Exercise data:
------------

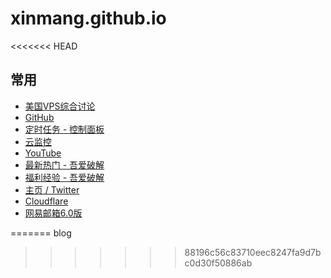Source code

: # xinmang.github.io
<<<<<<< HEAD

## 常用

- [美国VPS综合讨论](https://hostloc.com/forum-45-1.html)
- [GitHub](https://github.com/)
- [定时任务 - 控制面板](https://jdadmin.xingmang.net/crontab)
- [云监控](http://1.14.98.78/)
- [YouTube](https://www.youtube.com/)
- [最新热门 - 吾爱破解](https://www.52pojie.cn/forum.php?mod=guide&view=hot)
- [福利经验 - 吾爱破解](https://www.52pojie.cn/forum-66-1.html)
- [主页 / Twitter](https://twitter.com/home)
- [Cloudflare](https://www.cloudflare.com/zh-cn/)
- [网易邮箱6.0版](https://mail.126.com/js6/main.jsp?sid=SAIocpwTcVVDVYQmRbTTsvAGbdmUtIvT&df=webmail126#module=mbox.ListModule%7C%7B%22fid%22%3A1%2C%22order%22%3A%22date%22%2C%22desc%22%3Atrue%7D)

=======
blog
>>>>>>> 88196c56c83710eec8247fa9d7bc0d30f50886ab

------------

What the task requires: Which lines above contain the word "吾爱破解"? Copy each of them.

Reply:
- [最新热门 - 吾爱破解](https://www.52pojie.cn/forum.php?mod=guide&view=hot)
- [福利经验 - 吾爱破解](https://www.52pojie.cn/forum-66-1.html)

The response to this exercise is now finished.